Até hoje, foram várias as fases com a minha mãe. Nasci de cesárea, depois de no último mês ela ter que ficar de repouso na cama para que eu não nascesse antes do tempo. Quando criança, sempre fui muito tímida e obediente. Mandava e eu obedecia. Ela sempre diz que eu fui a filha mais calma das quatro. Nunca dei problema. Quando adolescente, lembro de sentir medo dela. Minha mãe sempre foi uma Mulher forte, muito forte, mas nervosa e até brava, talvez por tudo o que teve que enfrentar até hoje. Por isso, na minha adolescência eu sentia medo de pedir permissão para ir em festas, de mostrar uma nota mais baixa no colégio, de comprar uma roupa mais sensual, de passar maquiagem e ela não gostar… Medos bobos, mas que na época me faziam suar frio.

 

Quando eu fui para a universidade, o medo permaneceu, mas começou a se transformar em raiva. Eu não sabia, mas começava a ficar com raiva por ela não aceitar o jeito como eu via a vida. Ou como eu queria vivê-la naquele momento. Namorar quem eu queria namorar. Também, por ela não ver com bons olhos minha escolha profissional. Já briguei tantas vezes com ela… Na época final da faculdade (como conto aqui), fomos ao auge da discórdia. Gritos, choros, descontrole, portas batidas. Eu sentia muita raiva. Tanta raiva que eu sentia culpa por estar sentindo aquilo pela minha mãe. Mas não me parecia possível ela não ver que muita coisa que ela fazia influenciava negativamente a minha vida e das minhas irmãs. Não tinha bom dia, feliz aniversário, feliz dia das mães… Hoje, sinto que foi um período tão mas tão triste e sei que vai levar um tempo para eu me curar. Perdoar-me e perdoá-la.

 

Aí, parei com a pílula, comecei a me reconectar comigo mesma e percebi que, Deusa do céu, eu precisava consertar essa relação problemática que tinha virado a convivência com a minha mãe. Comecei por conversar mesmo. Normal, sem gritos. Ajudar mais nas tarefas diárias de casa. Perceber momentos em que ela está mais nervosa e não rebater para não piorar ainda mais o clima. Ouvir, de verdade, os conselhos. Conhecer um pouco mais sobre como foram as gravidezes e os partos. A primeira menstruação. Olhá-la como Mulher. Enfim… Saber de momentos bons e outros ruins.

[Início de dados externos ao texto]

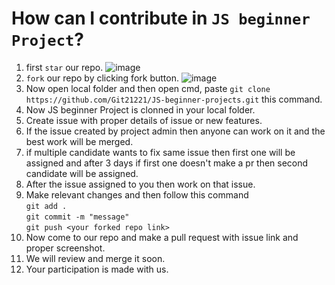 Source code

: # How can I contribute in `JS beginner Project`?
1) first `star` our repo. ![image](https://github.com/Git21221/IBMSkillsBuild/assets/101005577/74657b1d-b3c5-45fd-861c-344144259881)
2) `fork` our repo by clicking fork button. ![image](https://github.com/Git21221/IBMSkillsBuild/assets/101005577/1312a52c-8959-489d-88e9-3d9addea9dd8)
3) Now open local folder and then open cmd, paste `git clone https://github.com/Git21221/JS-beginner-projects.git` this command.
4) Now JS beginner Project is clonned in your local folder.
5) Create issue with proper details of issue or new features.
6) If the issue created by project admin then anyone can work on it and the best work will be merged.
7) if multiple candidate wants to fix same issue then first one will be assigned and after 3 days if first one doesn't make a pr then second candidate will be assigned.
7) After the issue assigned to you then work on that issue.
8) Make relevant changes and then follow this command<br>
`git add .`<br>
`git commit -m "message"`<br>
`git push <your forked repo link>`
9) Now come to our repo and make a pull request with issue link and proper screenshot.
10) We will review and merge it soon.
11) Your participation is made with us.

Em alguns meses, posso dizer que nossa relação mudou da água para o vinho. E foi tão bom! Não sei como consegui viver com aquele peso. Claro que ainda há muitas coisas com as quais discordamos, mas isso não pode ser maior do que o laço de amor e cuidado que temos entre nós.

 

Sou a terceira de quatro filhas Mulheres. Não veio o menino desejado pelo meu pai. Hoje, sinto que a minha mãe veio a esse mundo para, primeiro, ser mãe. Quando falei isso para ela, ela concordou. Segundo, ela veio ser mãe de meninas. Veio ser a minha mãe e eu vim ser a filha dela. Juntas, viemos para aprender uma com a outra. Perdoar uma a outra. Para amar uma a outra, antes e apesar de tudo.

 

Exercício Sagrado #15: Se você sente que precisa resolver alguma questão com a sua mãe, fale. Hoje. Não deixe para amanhã. Se quiser e se ela der abertura, converse com ela sobre momentos que a marcaram como Mulher. Conte os seus. Aproveite o tempo em que vocês estão juntas.